Sharon, I agree. People should take responsibility for their own choices, including whether or not they should even be watching a certain film. You never know what someone else is going to censor "for your own good" - or what their motivations are for doing so. Bowdlerized Shakespeare, anyone?
I won't defend the practice of "editing" movies for rental or resale, but if I've legally purchased a film and for whatever reason would prefer not to have to sit through certain parts--what's the difference between 1) fast-forwarding through those parts and 2) cropping my copy (or having someone else do it for me) so I don't have to fumble for the remote each time an "undesirable" scene comes up? (I know, how lazy can I get, right?
Going further: I've heard on another thread some people who have gotten the 3-disc DVD release openly talk about how they've spliced the "deleted scenes" back into their proper places within the movie.

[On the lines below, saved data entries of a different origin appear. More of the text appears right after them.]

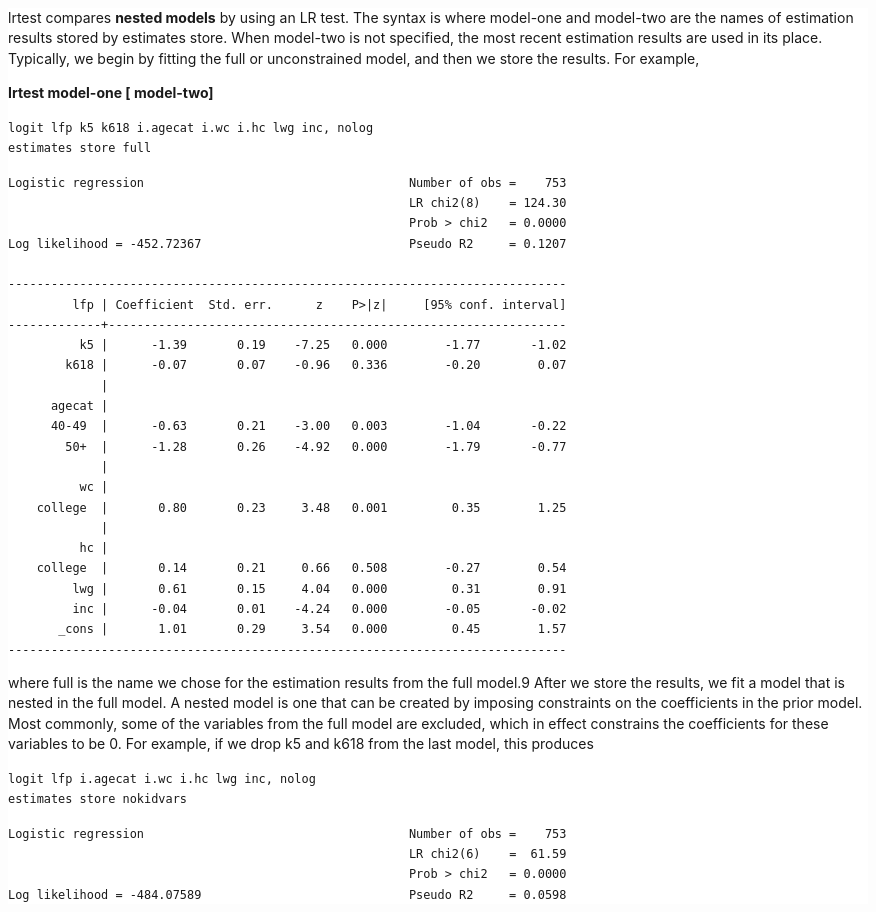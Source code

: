 lrtest compares **nested models** by using an LR test. The syntax is where model-one and model-two are the names of estimation results stored by estimates store. When model-two is not specified, the most recent estimation results are used in its place. Typically, we begin by fitting the full or unconstrained model, and then we store the results. For example,

**Irtest model-one [ model-two]**

```
logit lfp k5 k618 i.agecat i.wc i.hc lwg inc, nolog
estimates store full
```

    Logistic regression                                     Number of obs =    753
                                                            LR chi2(8)    = 124.30
                                                            Prob > chi2   = 0.0000
    Log likelihood = -452.72367                             Pseudo R2     = 0.1207
    
    ------------------------------------------------------------------------------
             lfp | Coefficient  Std. err.      z    P>|z|     [95% conf. interval]
    -------------+----------------------------------------------------------------
              k5 |      -1.39       0.19    -7.25   0.000        -1.77       -1.02
            k618 |      -0.07       0.07    -0.96   0.336        -0.20        0.07
                 |
          agecat |
          40-49  |      -0.63       0.21    -3.00   0.003        -1.04       -0.22
            50+  |      -1.28       0.26    -4.92   0.000        -1.79       -0.77
                 |
              wc |
        college  |       0.80       0.23     3.48   0.001         0.35        1.25
                 |
              hc |
        college  |       0.14       0.21     0.66   0.508        -0.27        0.54
             lwg |       0.61       0.15     4.04   0.000         0.31        0.91
             inc |      -0.04       0.01    -4.24   0.000        -0.05       -0.02
           _cons |       1.01       0.29     3.54   0.000         0.45        1.57
    ------------------------------------------------------------------------------

where full is the name we chose for the estimation results from the full model.9 After we store the results, we fit a model that is nested in the full model. A nested model is one that can be created by imposing constraints on the coefficients in the prior model. Most commonly, some of the variables from the full model are excluded, which in effect constrains the coefficients for these variables to be 0. For example, if we drop k5 and k618 from the last model, this produces

```
logit lfp i.agecat i.wc i.hc lwg inc, nolog
estimates store nokidvars
```

    Logistic regression                                     Number of obs =    753
                                                            LR chi2(6)    =  61.59
                                                            Prob > chi2   = 0.0000
    Log likelihood = -484.07589                             Pseudo R2     = 0.0598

If we're really just concerned about "copyright" or "creative freedom" or whatever, shouldn't we also be condemning this behavior?
>>If we're really just concerned about "copyright" or "creative freedom" or whatever, shouldn't we also be condemning this behavior?

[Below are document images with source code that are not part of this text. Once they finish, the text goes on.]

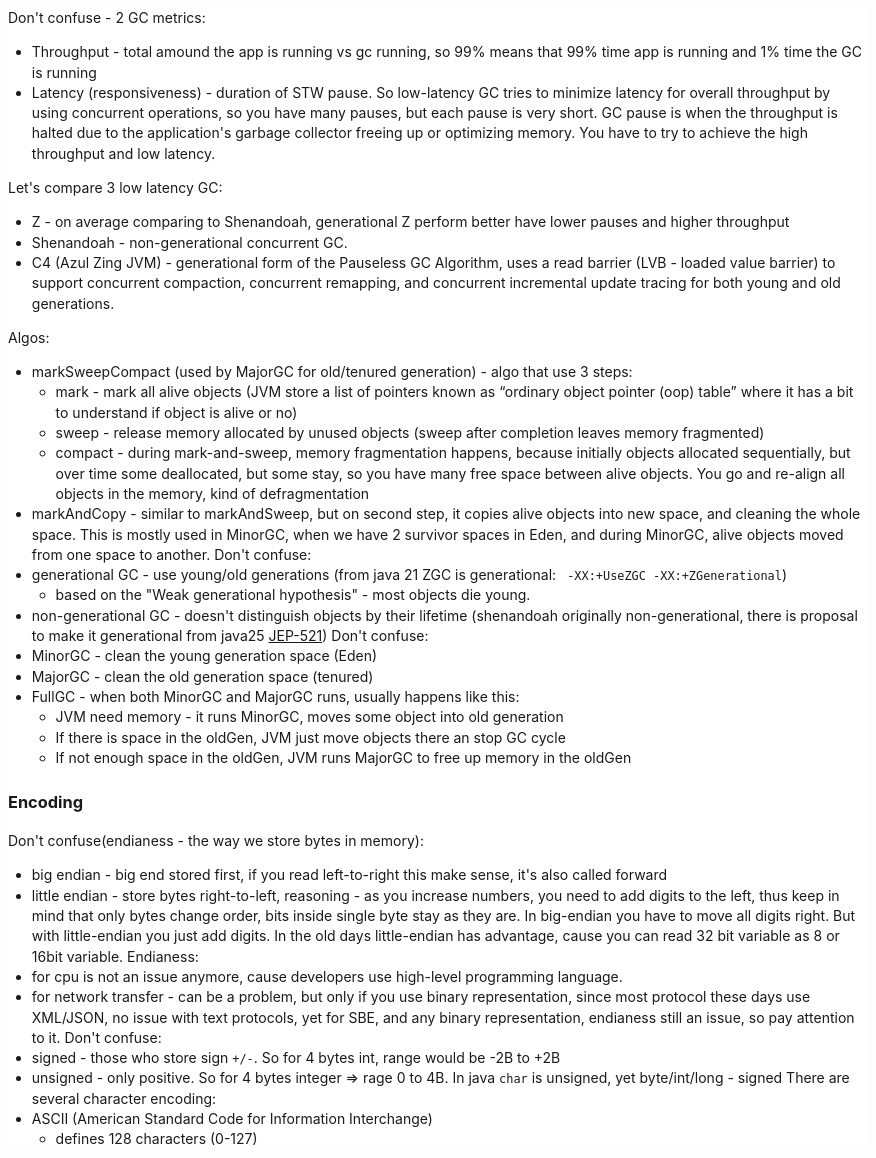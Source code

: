 Don't confuse - 2 GC metrics:
* Throughput - total amound the app is running vs gc running, so 99% means that 99% time app is running and 1% time the GC is running
* Latency (responsiveness) - duration of STW pause. So low-latency GC tries to minimize latency for overall throughput by using concurrent operations, so you have many pauses, but each pause is very short. GC pause is when the throughput is halted due to the application's garbage collector freeing up or optimizing memory. You have to try to achieve the high throughput and low latency.

Let's compare 3 low latency GC:
* Z - on average comparing to Shenandoah, generational Z perform better have lower pauses and higher throughput
* Shenandoah - non-generational concurrent GC.
* C4 (Azul Zing JVM) - generational form of the Pauseless GC Algorithm, uses a read barrier (LVB - loaded value barrier) to support concurrent compaction, concurrent remapping, and concurrent incremental update tracing for both young and old generations.

Algos:
* markSweepCompact (used by MajorGC for old/tenured generation) - algo that use 3 steps:
  * mark - mark all alive objects (JVM store a list of pointers known as  “ordinary object pointer (oop) table” where it has a bit to understand if object is alive or no)
  * sweep - release memory allocated by unused objects (sweep after completion leaves memory fragmented)
  * compact - during mark-and-sweep, memory fragmentation happens, because initially objects allocated sequentially, but over time some deallocated, but some stay, so you have many free space between alive objects. You go and re-align all objects in the memory, kind of defragmentation
* markAndCopy - similar to markAndSweep, but on second step, it copies alive objects into new space, and cleaning the whole space. This is mostly used in MinorGC, when we have 2 survivor spaces in Eden, and during MinorGC, alive objects moved from one space to another.
Don't confuse:
* generational GC - use young/old generations (from java 21 ZGC is generational: ` -XX:+UseZGC -XX:+ZGenerational`)
  * based on the "Weak generational hypothesis" - most objects die young.
* non-generational GC - doesn't distinguish objects by their lifetime (shenandoah originally non-generational, there is proposal to make it generational from java25 [JEP-521](https://openjdk.org/jeps/521))
Don't confuse:
* MinorGC - clean the young generation space (Eden)
* MajorGC - clean the old generation space (tenured)
* FullGC - when both MinorGC and MajorGC runs, usually happens like this:
  * JVM need memory - it runs MinorGC, moves some object into old generation
  * If there is space in the oldGen, JVM just move objects there an stop GC cycle
  * If not enough space in the oldGen, JVM runs MajorGC to free up memory in the oldGen

### Encoding
Don't confuse(endianess - the way we store bytes in memory):
* big endian - big end stored first, if you read left-to-right this make sense, it's also called forward
* little endian - store bytes right-to-left, reasoning - as you increase numbers, you need to add digits to the left, thus keep in mind that only bytes change order, bits inside single byte stay as they are. In big-endian you have to move all digits right. But with little-endian you just add digits. In the old days little-endian has advantage, cause you can read 32 bit variable as 8 or 16bit variable.
  Endianess:
* for cpu is not an issue anymore, cause developers use high-level programming language.
* for network transfer - can be a problem, but only if you use binary representation, since most protocol these days use XML/JSON, no issue with text protocols, yet for SBE, and any binary representation, endianess still an issue, so pay attention to it.
  Don't confuse:
* signed - those who store sign `+/-`. So for 4 bytes int, range would be -2B to +2B
* unsigned - only positive. So for 4 bytes integer => rage 0 to 4B. In java `char` is unsigned, yet byte/int/long - signed
  There are several character encoding:
* ASCII (American Standard Code for Information Interchange)
    * defines 128 characters (0-127)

Only if they try to make money off it by selling it - unless the courts rule differently on purchasers' rights.
An interesting case is the old Criterion Collection laserdisc of "Close Encounters." The movie took up, if I remember, six to eight CAV sides. At the end of each side were the deleted scenes from that section of the movie. Criterion provided instructions for programming your player to insert them in their proper places - or, conceivably, in any order or combination you wished - even deleting existing scenes. What's more, laserdiscs were recordable directly onto videotape, so theoretically, you could edit your own "special edition" of Close Encounters and watch it over and over via the tape. Don't let Columbia Pictures catch you trying to sell copies, however.
BTW, I'm *not* an attorney and there are too many nationalities represented on this board for any single *opinion* to be definitive.
There's lots of funny lines scattered in the movie--but Rose's Mom is the hands down winner of unintentionally funny quotations. Remember "Will the lifeboats be seated according to class." How about her instructions to Trudy that she'll need a cup of tea when she returns to the ship. So there were humorous bits scattered throughout the film.
My favorite...while extremely dark...is the cut scene where Molly Brown is at a table (I believe in the Palm Court) and yells to a waiter to bring some ice for her drink...as the wall of ice is passing behind her.